I hit the sound today for a solo trip. I just wanted to break in the new spinfisher. I hoped to find the reds in the skinny water but wasn't too terribly optimistic. Soon as I got to the water, a breeze picked up and I was a little disappointed because my whole plan revolved around sight-fishing. So, there I was, peddling aimlessly across a sand flat, wondering what direction to go...and I looked left to see 5 reds bunched up about 5 yds away! I carefully grabbed the rod and dropped a large savage shrimp right on top of them. They fought over it for a second and one ate it. It threw the hook immediately due to my drag being set too loose! I got serious then...

Even with the morning clouds and decent breeze, I continued seeing pods of reds all over the place. I couldn't get any more to bite so I switched to a smaller savage shrimp. It was on like donkey kong for the next few hours! I saw tons of slot fish but every damn time I tossed at a school, the only bull in it would beat the keepers to the punch...EVERY TIME! I lost count of how many I landed and didn't get many pics. Even though I saw slot fish all around, all my fish were between 27-32". I'm not complaining one bit lol...as least I don't have to clean fish today. Once the clouds cleared and the breeze stopped, they got lockjaw. I could see them EVERY WHERE but that was it. Breakfast time was over.

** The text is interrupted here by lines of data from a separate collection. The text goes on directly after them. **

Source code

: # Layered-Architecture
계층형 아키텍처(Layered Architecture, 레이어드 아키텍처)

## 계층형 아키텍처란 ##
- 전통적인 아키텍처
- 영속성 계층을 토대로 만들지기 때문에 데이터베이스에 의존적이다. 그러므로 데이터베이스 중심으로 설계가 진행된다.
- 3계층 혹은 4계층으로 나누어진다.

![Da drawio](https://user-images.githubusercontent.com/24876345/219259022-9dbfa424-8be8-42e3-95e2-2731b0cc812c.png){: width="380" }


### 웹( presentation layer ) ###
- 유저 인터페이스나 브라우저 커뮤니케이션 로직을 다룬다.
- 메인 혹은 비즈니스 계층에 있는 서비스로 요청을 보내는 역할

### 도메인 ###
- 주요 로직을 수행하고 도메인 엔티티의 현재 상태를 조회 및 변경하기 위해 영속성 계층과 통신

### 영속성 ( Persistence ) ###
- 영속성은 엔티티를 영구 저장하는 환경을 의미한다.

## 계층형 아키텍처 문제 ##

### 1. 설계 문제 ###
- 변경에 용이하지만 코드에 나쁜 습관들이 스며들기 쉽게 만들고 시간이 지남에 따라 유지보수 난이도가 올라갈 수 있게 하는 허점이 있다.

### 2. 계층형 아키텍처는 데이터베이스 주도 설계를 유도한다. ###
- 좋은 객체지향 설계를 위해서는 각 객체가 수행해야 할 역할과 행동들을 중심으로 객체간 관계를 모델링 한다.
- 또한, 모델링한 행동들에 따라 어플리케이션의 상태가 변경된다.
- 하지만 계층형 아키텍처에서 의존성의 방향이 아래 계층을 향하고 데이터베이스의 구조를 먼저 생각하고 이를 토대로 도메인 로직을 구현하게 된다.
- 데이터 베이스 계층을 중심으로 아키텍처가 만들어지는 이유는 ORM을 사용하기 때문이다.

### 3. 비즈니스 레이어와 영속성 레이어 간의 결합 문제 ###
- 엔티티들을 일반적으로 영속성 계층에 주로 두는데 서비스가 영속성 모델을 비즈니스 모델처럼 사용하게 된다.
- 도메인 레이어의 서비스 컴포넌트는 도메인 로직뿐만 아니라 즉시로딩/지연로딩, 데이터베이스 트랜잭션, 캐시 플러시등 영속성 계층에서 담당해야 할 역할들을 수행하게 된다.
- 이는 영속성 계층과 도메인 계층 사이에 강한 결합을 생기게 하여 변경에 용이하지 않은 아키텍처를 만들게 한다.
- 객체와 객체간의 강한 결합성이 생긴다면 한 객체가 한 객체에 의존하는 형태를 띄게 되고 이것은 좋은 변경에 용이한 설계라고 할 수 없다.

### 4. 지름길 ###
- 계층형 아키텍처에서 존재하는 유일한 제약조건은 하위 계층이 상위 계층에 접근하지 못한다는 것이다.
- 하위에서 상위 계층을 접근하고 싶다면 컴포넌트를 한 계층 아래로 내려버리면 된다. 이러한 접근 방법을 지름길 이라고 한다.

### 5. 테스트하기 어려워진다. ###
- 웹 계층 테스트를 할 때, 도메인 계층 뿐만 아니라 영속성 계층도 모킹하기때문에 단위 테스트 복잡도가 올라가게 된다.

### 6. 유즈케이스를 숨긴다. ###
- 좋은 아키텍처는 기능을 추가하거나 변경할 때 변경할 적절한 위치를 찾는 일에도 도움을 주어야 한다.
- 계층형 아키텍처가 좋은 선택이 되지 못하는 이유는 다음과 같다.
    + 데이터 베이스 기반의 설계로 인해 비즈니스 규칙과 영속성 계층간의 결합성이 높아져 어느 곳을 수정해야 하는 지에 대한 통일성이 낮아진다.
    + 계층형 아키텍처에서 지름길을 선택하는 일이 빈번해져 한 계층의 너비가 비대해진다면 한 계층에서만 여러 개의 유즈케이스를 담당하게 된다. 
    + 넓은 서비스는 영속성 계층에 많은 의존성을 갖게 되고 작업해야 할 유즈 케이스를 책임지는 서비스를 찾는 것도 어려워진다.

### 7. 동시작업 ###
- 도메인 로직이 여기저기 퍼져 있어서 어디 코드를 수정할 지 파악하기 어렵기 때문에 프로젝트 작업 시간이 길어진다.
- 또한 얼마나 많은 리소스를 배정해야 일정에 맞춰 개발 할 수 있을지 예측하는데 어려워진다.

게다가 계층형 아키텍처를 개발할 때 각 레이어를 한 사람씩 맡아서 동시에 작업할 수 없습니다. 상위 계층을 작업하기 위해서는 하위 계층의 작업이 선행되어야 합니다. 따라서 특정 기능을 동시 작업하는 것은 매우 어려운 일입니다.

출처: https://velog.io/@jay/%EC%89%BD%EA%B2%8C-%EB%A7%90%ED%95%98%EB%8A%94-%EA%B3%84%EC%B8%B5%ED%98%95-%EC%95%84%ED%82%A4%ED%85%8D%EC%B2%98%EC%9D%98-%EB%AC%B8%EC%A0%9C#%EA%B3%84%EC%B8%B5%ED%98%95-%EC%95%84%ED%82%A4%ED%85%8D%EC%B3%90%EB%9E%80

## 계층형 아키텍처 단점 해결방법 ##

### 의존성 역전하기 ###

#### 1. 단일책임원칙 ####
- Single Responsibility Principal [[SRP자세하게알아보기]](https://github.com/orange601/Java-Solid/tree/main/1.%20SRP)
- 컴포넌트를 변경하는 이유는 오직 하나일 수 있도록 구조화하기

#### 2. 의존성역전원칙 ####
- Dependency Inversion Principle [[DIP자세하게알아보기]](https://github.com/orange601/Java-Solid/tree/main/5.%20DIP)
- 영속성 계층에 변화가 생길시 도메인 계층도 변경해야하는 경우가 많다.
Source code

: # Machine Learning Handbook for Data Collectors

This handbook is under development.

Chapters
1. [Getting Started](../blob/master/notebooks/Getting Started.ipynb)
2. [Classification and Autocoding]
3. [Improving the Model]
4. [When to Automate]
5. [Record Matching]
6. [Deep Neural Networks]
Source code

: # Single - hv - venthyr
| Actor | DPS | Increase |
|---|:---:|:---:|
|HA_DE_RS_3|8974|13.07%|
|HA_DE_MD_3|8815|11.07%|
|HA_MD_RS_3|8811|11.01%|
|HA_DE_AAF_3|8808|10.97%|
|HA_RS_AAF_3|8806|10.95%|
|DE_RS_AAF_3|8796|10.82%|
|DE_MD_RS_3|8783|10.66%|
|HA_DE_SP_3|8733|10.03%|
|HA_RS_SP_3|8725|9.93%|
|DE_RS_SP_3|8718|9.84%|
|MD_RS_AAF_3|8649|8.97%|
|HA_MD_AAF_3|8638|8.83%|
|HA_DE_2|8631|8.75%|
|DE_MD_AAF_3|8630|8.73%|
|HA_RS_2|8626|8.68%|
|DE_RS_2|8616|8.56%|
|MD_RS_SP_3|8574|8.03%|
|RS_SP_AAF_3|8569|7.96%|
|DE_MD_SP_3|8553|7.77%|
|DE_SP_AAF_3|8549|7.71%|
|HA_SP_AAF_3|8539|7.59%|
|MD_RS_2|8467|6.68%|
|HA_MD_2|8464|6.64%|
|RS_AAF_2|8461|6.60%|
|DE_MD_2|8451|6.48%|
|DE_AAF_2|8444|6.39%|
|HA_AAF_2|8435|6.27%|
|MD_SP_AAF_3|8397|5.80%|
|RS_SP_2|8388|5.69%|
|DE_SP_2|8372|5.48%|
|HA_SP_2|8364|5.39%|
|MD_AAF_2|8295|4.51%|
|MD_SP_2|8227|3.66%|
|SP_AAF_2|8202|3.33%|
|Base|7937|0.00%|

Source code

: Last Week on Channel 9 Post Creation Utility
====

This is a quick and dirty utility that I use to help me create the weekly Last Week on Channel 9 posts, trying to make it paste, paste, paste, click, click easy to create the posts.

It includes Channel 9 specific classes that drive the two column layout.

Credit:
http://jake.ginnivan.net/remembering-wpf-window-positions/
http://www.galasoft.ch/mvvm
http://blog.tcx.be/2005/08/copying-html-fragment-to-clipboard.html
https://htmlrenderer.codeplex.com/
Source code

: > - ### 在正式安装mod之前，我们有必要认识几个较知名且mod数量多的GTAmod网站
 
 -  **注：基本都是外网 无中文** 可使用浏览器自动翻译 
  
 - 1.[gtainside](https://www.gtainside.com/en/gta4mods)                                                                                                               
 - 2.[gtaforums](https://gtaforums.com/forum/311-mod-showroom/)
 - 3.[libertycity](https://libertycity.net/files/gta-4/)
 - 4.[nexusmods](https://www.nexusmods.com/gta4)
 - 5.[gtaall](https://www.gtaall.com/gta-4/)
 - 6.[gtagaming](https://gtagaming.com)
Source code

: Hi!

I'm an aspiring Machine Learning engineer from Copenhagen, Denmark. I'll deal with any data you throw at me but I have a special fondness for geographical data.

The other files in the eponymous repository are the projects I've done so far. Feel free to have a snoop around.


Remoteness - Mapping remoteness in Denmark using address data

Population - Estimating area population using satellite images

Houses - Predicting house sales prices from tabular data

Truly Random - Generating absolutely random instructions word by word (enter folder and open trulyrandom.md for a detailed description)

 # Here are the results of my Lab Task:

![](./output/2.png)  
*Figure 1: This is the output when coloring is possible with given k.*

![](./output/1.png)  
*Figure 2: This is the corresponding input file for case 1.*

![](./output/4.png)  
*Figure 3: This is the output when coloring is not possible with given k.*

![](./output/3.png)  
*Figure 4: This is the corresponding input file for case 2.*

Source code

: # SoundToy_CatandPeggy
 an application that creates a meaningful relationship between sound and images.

So anyways...the reds are BITING! This might've been the best day on the flats I've had in the last year or two.


----------



## Yakavelli (Mar 17, 2010)

Ok...waited 15 mins for the first pic to attach. I'll try again.


----------



## Yakavelli (Mar 17, 2010)




----------



## Fielro (Jun 4, 2012)

Sweet, congrats


----------



## Yakavelli (Mar 17, 2010)




----------



## Yakavelli (Mar 17, 2010)

I can't get the pic rotating thing right to save my life...


----------



## NLytle (May 13, 2014)

Sounds like a very nice morning. 


Sent from my iPhone using Tapatalk


----------



## Ridefish (Jun 8, 2014)

Excellent. Those days are priceless.


----------



## chaps (Aug 31, 2009)

Good for you. My day was pretty much dead!!!!


----------



## Snagged Line (Sep 30, 2007)

Yakavelli said:


> I can't get the pic rotating thing right to save my life...



Here ya go..............


----------



## Yakavelli (Mar 17, 2010)

Thanks. I rotated the pics before posting because they're always sideways. They still came out sideways. Maybe I'll start turning the phone sideways when taking pics lol...see if that works.


----------



## Night Wing (May 16, 2011)

Nice report and photos. 

Reading reports like this and seeing some photos makes "cabin fever" where I live....a little tolerable. 

Thanks for sharing.


----------



## davdoc0011 (Nov 13, 2008)

Looking good!


----------



## TeaSea (Sep 28, 2013)

chaps said:


> Good for you. My day was pretty much dead!!!!


Yeah, me too. Went up around Noriega's Island and all I caught was what the little boy shot at. At least I got to explore some new territory.


----------



## Jason (Oct 2, 2007)

Dang son......let me know when you wanna trip out to Merritt Mill when they are hitting!


----------



## Yakavelli (Mar 17, 2010)

Will do Jason! Gonna be tough for me this year with the new job and all. I must say though...I'm getting a hell of a shellcracker itch!


----------



## NOsaints (Aug 8, 2011)

Flats north side of gulf breeze? hell of a day


----------



## Yakavelli (Mar 17, 2010)

South side of Gulf Breeze...


----------